This project provides a real-time speech-to-speech translation system using Deepgram for speech recognition, LangChain for language translation, and ElevenLabs for voice synthesis.
- Real-time speech recognition using Deepgram
- Language translation using LangChain and OpenAI's GPT model (not using OpenAI's real-time model, so it won't be pricey)
- Voice synthesis using ElevenLabs
- Python 3.12.0
- Deepgram API key
- OpenAI API key
- ElevenLabs API key
-
Clone the repository:
git clone https://github.com/yourusername/speech-to-speech-realtime-translation.git cd speech-to-speech-realtime-translation
-
Install dependencies using Poetry or pip:
poetry install
or
pip install -r requirements.txt
-
Create a
.env
file based on the .env.example file and add your API keys:cp .env.example .env
Fill in the
.env
file with your API keys:OPENAI_API_KEY=your_openai_api_key DEEPGRAM_API_KEY=your_deepgram_api_key ELEVEN_API_KEY=your_elevenlabs_api_key
-
Run the main script:
poetry run python main.py
-
Follow the prompts to enter the input and output languages.

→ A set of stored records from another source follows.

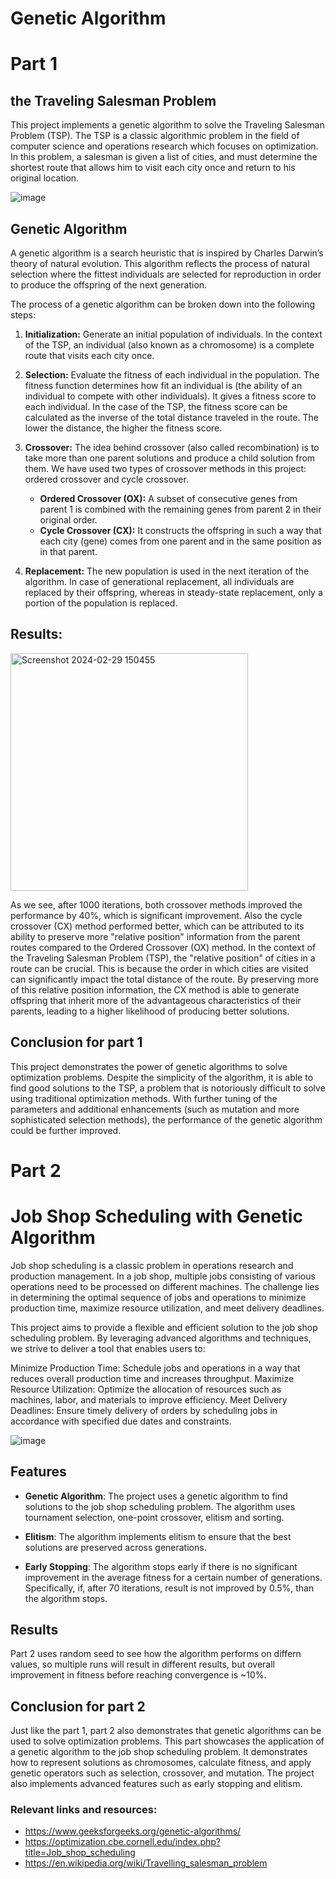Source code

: # Genetic Algorithm

# Part 1

## the Traveling Salesman Problem

This project implements a genetic algorithm to solve the Traveling Salesman Problem (TSP). The TSP is a classic algorithmic problem in the field of computer science and operations research which focuses on optimization. In this problem, a salesman is given a list of cities, and must determine the shortest route that allows him to visit each city once and return to his original location.

![image](https://github.com/MikheilKvizhinadze2001/traveling_salesman_problem/assets/85734592/e4b1ed7d-6dd8-46c3-b943-ce359f899593)




## Genetic Algorithm

A genetic algorithm is a search heuristic that is inspired by Charles Darwin’s theory of natural evolution. This algorithm reflects the process of natural selection where the fittest individuals are selected for reproduction in order to produce the offspring of the next generation.

The process of a genetic algorithm can be broken down into the following steps:

1. **Initialization:** Generate an initial population of individuals. In the context of the TSP, an individual (also known as a chromosome) is a complete route that visits each city once.

2. **Selection:** Evaluate the fitness of each individual in the population. The fitness function determines how fit an individual is (the ability of an individual to compete with other individuals). It gives a fitness score to each individual. In the case of the TSP, the fitness score can be calculated as the inverse of the total distance traveled in the route. The lower the distance, the higher the fitness score.

3. **Crossover:** The idea behind crossover (also called recombination) is to take more than one parent solutions and produce a child solution from them. We have used two types of crossover methods in this project: ordered crossover and cycle crossover.

    - **Ordered Crossover (OX):** A subset of consecutive genes from parent 1 is combined with the remaining genes from parent 2 in their original order.
    - **Cycle Crossover (CX):** It constructs the offspring in such a way that each city (gene) comes from one parent and in the same position as in that parent.

4. **Replacement:** The new population is used in the next iteration of the algorithm. In case of generational replacement, all individuals are replaced by their offspring, whereas in steady-state replacement, only a portion of the population is replaced.

## Results:

<img width="380" alt="Screenshot 2024-02-29 150455" src="https://github.com/MikheilKvizhinadze2001/traveling_salesman_problem/assets/85734592/1d063ac6-f112-4dce-98ac-025b5a15a65e">

    
As we see, after 1000 iterations, both crossover methods improved the performance by 40%, which is significant improvement. Also the cycle crossover (CX) method performed better, which can be attributed to its ability to preserve more "relative position" information from the parent routes compared to the Ordered Crossover (OX) method.
In the context of the Traveling Salesman Problem (TSP), the "relative position" of cities in a route can be crucial. This is because the order in which cities are visited can significantly impact the total distance of the route. By preserving more of this relative position information, the CX method is able to generate offspring that inherit more of the advantageous characteristics of their parents, leading to a higher likelihood of producing better solutions.

## Conclusion for part 1

This project demonstrates the power of genetic algorithms to solve optimization problems. Despite the simplicity of the algorithm, it is able to find good solutions to the TSP, a problem that is notoriously difficult to solve using traditional optimization methods. With further tuning of the parameters and additional enhancements (such as mutation and more sophisticated selection methods), the performance of the genetic algorithm could be further improved.


# Part 2

# Job Shop Scheduling with Genetic Algorithm

Job shop scheduling is a classic problem in operations research and production management. In a job shop, multiple jobs consisting of various operations need to be processed on different machines. The challenge lies in determining the optimal sequence of jobs and operations to minimize production time, maximize resource utilization, and meet delivery deadlines.

This project aims to provide a flexible and efficient solution to the job shop scheduling problem. By leveraging advanced algorithms and techniques, we strive to deliver a tool that enables users to:

Minimize Production Time: Schedule jobs and operations in a way that reduces overall production time and increases throughput.
Maximize Resource Utilization: Optimize the allocation of resources such as machines, labor, and materials to improve efficiency.
Meet Delivery Deadlines: Ensure timely delivery of orders by scheduling jobs in accordance with specified due dates and constraints.



![image](https://github.com/MikheilKvizhinadze2001/traveling_salesman_problem/assets/85734592/b56f911d-3ac5-4559-aaf8-7b840c4f0aa6)





## Features

- **Genetic Algorithm**: The project uses a genetic algorithm to find solutions to the job shop scheduling problem. The algorithm uses tournament selection, one-point crossover, elitism and sorting.

- **Elitism**: The algorithm implements elitism to ensure that the best solutions are preserved across generations.

- **Early Stopping**: The algorithm stops early if there is no significant improvement in the average fitness for a certain number of generations.
  Specifically, if, after 70 iterations, result is not improved by 0.5%, than the algorithm stops.

## Results
Part 2 uses random seed to see how the algorithm performs on differn values, so multiple runs will result in different results, but overall improvement in fitness before
reaching convergence is ~10%.

## Conclusion for part 2

Just like the part 1, part 2 also demonstrates that genetic algorithms can be used to solve optimization problems. This part showcases the application of a genetic algorithm to the job shop scheduling problem. It demonstrates how to represent solutions as chromosomes, calculate fitness, and apply genetic operators such as selection, crossover, and mutation. The project also implements advanced features such as early stopping and elitism.



### Relevant links and resources:

- https://www.geeksforgeeks.org/genetic-algorithms/
- https://optimization.cbe.cornell.edu/index.php?title=Job_shop_scheduling
- https://en.wikipedia.org/wiki/Travelling_salesman_problem
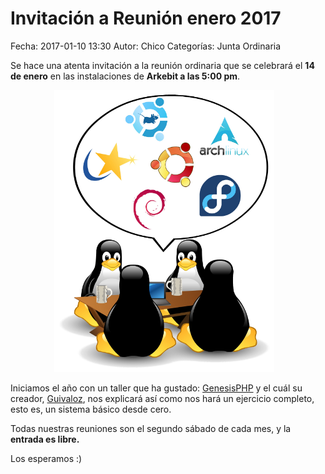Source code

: Invitación a Reunión enero 2017
==================================

Fecha: 2017-01-10 13:30
Autor:  Chico
Categorías: Junta Ordinaria

Se hace una atenta invitación a la reunión ordinaria que se celebrará el __14 de enero__ en las instalaciones de __Arkebit a las 5:00 pm__.

<center>
<a class="img-responsive" href="2016-10-16-invitacion-reunion-noviembre/LinuxParty.png"><img class="img-responsive" style="width:70%;height:auto;margin-right:12px;" src="2016-10-16-invitacion-reunion-noviembre/LinuxParty.png" alt="Reunión ordinaria" width="325" height="250"></a>
</center>

<!-- break -->

Iniciamos el año con un taller que ha gustado: [GenesisPHP](https://github.com/guivaloz/GenesisPHP) y el cuál su creador, [Guivaloz](http://www.movimientolibre.com/), nos explicará así como nos hará un ejercicio completo, esto es, un sistema básico desde cero.

Todas nuestras reuniones son el segundo sábado de cada mes, y la __entrada es libre.__

Los esperamos :)
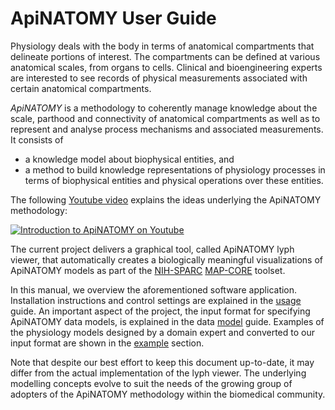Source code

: # ApiNATOMY User Guide
 Physiology deals with the body in terms of anatomical compartments that delineate portions of  interest. The compartments can be defined at various anatomical scales, from organs to cells. Clinical and bioengineering experts are interested to see records of physical measurements  associated with certain anatomical compartments.  

_ApiNATOMY_ is a methodology to coherently manage knowledge about the scale, parthood and connectivity of anatomical compartments as well as to represent and analyse process mechanisms and associated measurements. It consists of
* a knowledge model about biophysical entities, and   
* a method to build knowledge representations of physiology processes in terms of  biophysical entities and physical operations over these entities.

The following [Youtube video](https://www.youtube.com/watch?v=unSw6VcIOHw) explains the ideas underlying the ApiNATOMY methodology:

[![Introduction to ApiNATOMY on Youtube](https://img.youtube.com/vi/unSw6VcIOHw/0.jpg)](https://www.youtube.com/watch?v=unSw6VcIOHw)

The current project delivers a graphical tool, called ApiNATOMY lyph viewer,  that automatically creates a biologically meaningful visualizations of ApiNATOMY models as part of the [NIH-SPARC](https://commonfund.nih.gov/sparc) [MAP-CORE](https://projectreporter.nih.gov/project_info_description.cfm?aid=9538432) toolset.

In this manual, we overview the aforementioned software application. Installation instructions and control  settings are explained in the [usage](./manual/usage.html) guide. An important aspect of the project, the input format for specifying ApiNATOMY data models, is explained in the data [model](./manual/model.html) guide. Examples of the physiology models designed by a domain expert and converted to our input format are shown in the [example](./manual/examples.html) section.

Note that despite our best effort to keep this document up-to-date, it may differ from the actual implementation of the lyph viewer. The underlying modelling concepts evolve to suit the needs of the growing group of adopters of the ApiNATOMY methodology within the biomedical community.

- main.py: Entry point of the application.
- stt_streaming.py: Handles real-time speech recognition and translation.
- llm.py: Contains the logic for language translation using LangChain and OpenAI.
- voice_synthesis.py: Handles voice synthesis using ElevenLabs.
- requirements.txt: Lists the required Python packages.
- pyproject.toml: Configuration file for Poetry.
- .env.example: Example environment variables file.
This project is licensed under the MIT License.